When I first learned that people were up in arms over Hallmark's "ugly sweater" holiday ornament, I thought, "Really? How on EARTH is an ugly sweater controversial?" Then, I learned that the real reason for angry comments on Facebook and boycotts emerging right and left was that the popular card company emblazoned the ornament with a nod to "Deck the Halls": "Don we now our FUN apparel!" Note how I said nod.
But that's not how some critics saw it. Angered critics took to social media to boohoo that Hallmark was making a political statement by replacing the original lyric "gay" with the word "fun." They see it as a complete OFFENSE, one of the first battles in this year's War on Christmas! Eye roll. Oh wait, and it gets even loonier.
Facebook commenters vowed to boycott Hallmark merchandise and described the one-word tweak to the lyrics as the company "rewriting holiday classics" (give ... me ... a break) in the name of political correctness. You HAVE to be kidding me. Get over yourselves, people!

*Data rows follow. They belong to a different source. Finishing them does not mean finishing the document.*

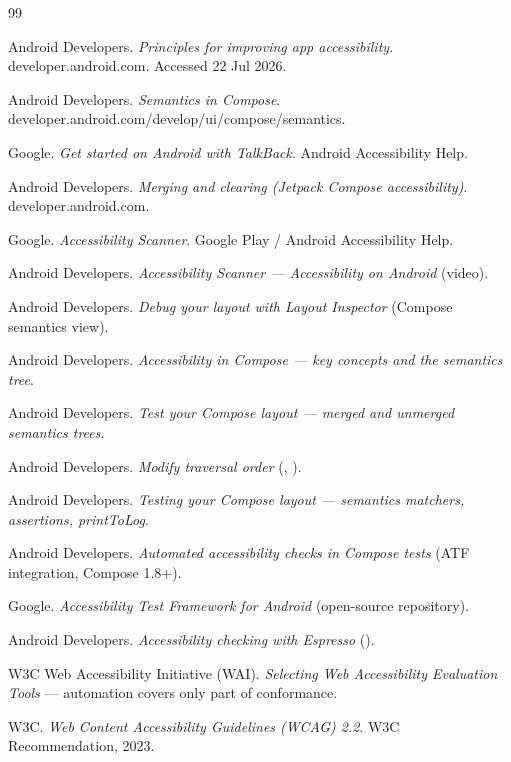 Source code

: \begin{thebibliography}{99}

 Android Developers.
\emph{Principles for improving app accessibility}. developer.android.com. Accessed 22 Jul 2026.

 Android Developers.
\emph{Semantics in Compose}. developer.android.com/develop/ui/compose/semantics.

 Google.
\emph{Get started on Android with TalkBack}. Android Accessibility Help.

 Android Developers.
\emph{Merging and clearing (Jetpack Compose accessibility)}. developer.android.com.

 Google.
\emph{Accessibility Scanner}. Google Play / Android Accessibility Help.

 Android Developers.
\emph{Accessibility Scanner --- Accessibility on Android} (video).

 Android Developers.
\emph{Debug your layout with Layout Inspector} (Compose semantics view).

 Android Developers.
\emph{Accessibility in Compose --- key concepts and the semantics tree}.

 Android Developers.
\emph{Test your Compose layout --- merged and unmerged semantics trees}.

 Android Developers.
\emph{Modify traversal order} (, ).

 Android Developers.
\emph{Testing your Compose layout --- semantics matchers, assertions, printToLog}.

 Android Developers.
\emph{Automated accessibility checks in Compose tests} (ATF integration, Compose 1.8+).

 Google.
\emph{Accessibility Test Framework for Android} (open-source repository).

 Android Developers.
\emph{Accessibility checking with Espresso} ().

 W3C Web Accessibility Initiative (WAI).
\emph{Selecting Web Accessibility Evaluation Tools} --- automation covers only part of conformance.

 W3C.
\emph{Web Content Accessibility Guidelines (WCAG) 2.2}. W3C Recommendation, 2023.


\end{thebibliography}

It's called poetic license! Since when did we start having to take everything so seriously? Also, let's talk about this: What if they had just used the original lyric: "Don we now our gay apparel." Then they'd be the target of vitriol for a whole DIFFERENT reason.
Aaaand that's pretty much why Hallmark says they did it. Hallmark released a statement Wednesday pointing out the unfortunate reality that whether we like it or not, for better or worse, using the word "gay" meant the sweater's lyrics would be "open to misinterpretation":
Hallmark created this year's Holiday Sweater ornament in the spirit of fun. When the lyrics to "Deck the Halls" were translated from Gaelic and published in English back in the 1800s, the word "gay" meant festive or merry. Today it has multiple meanings, which we thought could leave our intent open to misinterpretation. The trend of wearing festively decorated Christmas sweaters to parties is all about fun, and this ornament is intended to play into that, so the planning team decided to say what we meant: "fun." That's the spirit we intended and the spirit in which we hope ornament buyers will take it.
Makes perfect sense to me. Then again, people are just so darn sensitive no matter WHAT you do these days, I guess the safest bet for Hallmark may have been to go with a different lyric altogether. Ridic!
How do you feel about Hallmark tweaking the Christmas carol's lyric?